— Problem to work on —
Read through the records below and copy each line that uses the word "order".

Dataset entries:
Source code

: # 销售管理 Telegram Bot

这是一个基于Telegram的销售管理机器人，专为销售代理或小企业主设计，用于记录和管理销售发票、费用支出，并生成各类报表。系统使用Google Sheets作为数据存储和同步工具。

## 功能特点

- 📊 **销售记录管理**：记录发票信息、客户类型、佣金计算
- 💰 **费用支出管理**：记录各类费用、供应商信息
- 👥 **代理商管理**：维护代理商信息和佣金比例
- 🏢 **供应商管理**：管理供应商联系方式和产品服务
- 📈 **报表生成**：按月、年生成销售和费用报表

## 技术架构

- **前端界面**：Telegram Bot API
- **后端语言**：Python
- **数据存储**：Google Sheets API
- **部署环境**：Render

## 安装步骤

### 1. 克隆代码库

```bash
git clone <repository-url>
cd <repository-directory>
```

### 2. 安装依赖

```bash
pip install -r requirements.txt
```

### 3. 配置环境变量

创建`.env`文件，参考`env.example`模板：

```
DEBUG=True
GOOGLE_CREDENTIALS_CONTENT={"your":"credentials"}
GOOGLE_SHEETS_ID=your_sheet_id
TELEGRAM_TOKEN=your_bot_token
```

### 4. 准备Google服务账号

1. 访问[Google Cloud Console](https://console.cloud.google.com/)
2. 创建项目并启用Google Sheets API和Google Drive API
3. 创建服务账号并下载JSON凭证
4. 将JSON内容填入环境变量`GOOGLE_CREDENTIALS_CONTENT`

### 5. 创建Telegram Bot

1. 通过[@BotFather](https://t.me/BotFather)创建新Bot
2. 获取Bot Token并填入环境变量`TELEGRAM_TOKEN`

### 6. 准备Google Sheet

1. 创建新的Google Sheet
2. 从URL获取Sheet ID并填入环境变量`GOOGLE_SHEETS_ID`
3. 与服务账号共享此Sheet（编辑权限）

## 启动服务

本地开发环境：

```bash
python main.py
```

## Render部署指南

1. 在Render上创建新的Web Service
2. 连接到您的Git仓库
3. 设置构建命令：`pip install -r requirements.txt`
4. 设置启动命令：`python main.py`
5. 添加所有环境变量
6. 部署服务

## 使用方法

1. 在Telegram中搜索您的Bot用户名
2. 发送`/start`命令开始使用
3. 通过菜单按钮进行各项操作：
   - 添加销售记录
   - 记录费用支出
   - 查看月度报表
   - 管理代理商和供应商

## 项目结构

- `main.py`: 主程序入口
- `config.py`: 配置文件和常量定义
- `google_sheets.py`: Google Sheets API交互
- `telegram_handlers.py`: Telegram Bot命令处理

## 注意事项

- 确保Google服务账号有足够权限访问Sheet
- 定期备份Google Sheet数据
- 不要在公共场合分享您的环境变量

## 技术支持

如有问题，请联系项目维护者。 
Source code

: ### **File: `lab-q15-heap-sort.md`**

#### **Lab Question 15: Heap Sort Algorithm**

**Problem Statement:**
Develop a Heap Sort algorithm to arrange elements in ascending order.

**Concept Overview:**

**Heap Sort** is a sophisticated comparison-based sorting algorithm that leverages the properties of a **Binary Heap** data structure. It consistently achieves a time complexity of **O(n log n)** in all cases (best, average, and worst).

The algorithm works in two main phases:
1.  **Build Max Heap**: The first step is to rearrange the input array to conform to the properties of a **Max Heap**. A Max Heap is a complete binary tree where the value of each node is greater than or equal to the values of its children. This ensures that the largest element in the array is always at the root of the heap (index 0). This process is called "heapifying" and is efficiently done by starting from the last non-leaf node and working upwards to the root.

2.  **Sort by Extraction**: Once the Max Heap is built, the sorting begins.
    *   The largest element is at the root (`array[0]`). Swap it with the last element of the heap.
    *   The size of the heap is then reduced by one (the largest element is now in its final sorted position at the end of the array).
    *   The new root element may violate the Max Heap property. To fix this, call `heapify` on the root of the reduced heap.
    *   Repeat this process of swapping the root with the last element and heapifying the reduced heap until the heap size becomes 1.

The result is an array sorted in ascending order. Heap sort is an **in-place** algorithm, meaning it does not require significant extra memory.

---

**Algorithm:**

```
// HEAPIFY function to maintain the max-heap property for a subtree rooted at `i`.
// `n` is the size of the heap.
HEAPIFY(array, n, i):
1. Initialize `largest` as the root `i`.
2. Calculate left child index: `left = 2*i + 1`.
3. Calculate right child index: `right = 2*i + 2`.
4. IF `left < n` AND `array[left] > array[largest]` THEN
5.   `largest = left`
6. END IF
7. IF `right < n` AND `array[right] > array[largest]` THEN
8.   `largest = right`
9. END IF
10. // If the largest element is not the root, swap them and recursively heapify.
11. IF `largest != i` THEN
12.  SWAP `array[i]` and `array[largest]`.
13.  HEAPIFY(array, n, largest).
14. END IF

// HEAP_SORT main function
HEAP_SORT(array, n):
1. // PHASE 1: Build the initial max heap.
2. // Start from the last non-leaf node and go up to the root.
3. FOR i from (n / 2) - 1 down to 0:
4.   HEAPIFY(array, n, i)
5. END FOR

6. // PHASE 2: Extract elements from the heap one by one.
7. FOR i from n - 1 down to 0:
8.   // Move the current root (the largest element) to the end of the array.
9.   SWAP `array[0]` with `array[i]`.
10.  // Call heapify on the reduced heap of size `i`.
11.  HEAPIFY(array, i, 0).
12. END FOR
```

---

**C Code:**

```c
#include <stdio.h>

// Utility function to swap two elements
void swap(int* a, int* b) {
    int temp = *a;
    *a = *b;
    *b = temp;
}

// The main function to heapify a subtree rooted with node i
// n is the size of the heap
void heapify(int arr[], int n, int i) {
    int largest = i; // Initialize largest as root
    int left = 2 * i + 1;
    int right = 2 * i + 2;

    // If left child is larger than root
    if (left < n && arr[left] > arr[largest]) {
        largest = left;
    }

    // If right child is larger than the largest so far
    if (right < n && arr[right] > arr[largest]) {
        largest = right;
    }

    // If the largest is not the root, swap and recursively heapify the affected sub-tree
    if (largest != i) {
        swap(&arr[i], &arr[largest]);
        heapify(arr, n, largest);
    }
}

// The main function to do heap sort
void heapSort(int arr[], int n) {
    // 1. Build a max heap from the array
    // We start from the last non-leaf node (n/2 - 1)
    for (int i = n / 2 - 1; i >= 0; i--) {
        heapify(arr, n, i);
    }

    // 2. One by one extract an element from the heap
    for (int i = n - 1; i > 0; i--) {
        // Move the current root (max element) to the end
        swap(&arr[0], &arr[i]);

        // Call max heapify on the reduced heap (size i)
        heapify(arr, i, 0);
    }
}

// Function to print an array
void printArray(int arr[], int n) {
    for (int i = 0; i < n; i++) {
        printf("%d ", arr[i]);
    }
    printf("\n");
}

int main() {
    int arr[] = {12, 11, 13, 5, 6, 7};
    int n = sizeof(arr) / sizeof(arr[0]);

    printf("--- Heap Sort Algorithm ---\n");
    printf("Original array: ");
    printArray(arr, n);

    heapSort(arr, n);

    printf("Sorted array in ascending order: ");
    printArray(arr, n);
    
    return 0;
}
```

— Output —
Develop a Heap Sort algorithm to arrange elements in ascending order.
The result is an array sorted in ascending order. Heap sort is an **in-place** algorithm, meaning it does not require significant extra memory.
    printf("Sorted array in ascending order: ");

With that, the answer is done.